Whenever a line in the entries below contains the string "week", copy that line.

(Extracted data entries)
▽

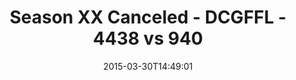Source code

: ---
title: Season XX Canceled - DCGFFL - 4438 vs 940
teams_score:
- team: 4438
  score: 39
- team: 940
  score: 20
mvp: " Alonzo M. (Red), Marcus B. (Power Blue)"
game-ball: N/A
season: 10
week: 5
date: '2015-03-30T14:49:01'
pageid: season-10-week-5-4438-vs-940
---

△

Solved exercise:
week: 5
pageid: season-10-week-5-4438-vs-940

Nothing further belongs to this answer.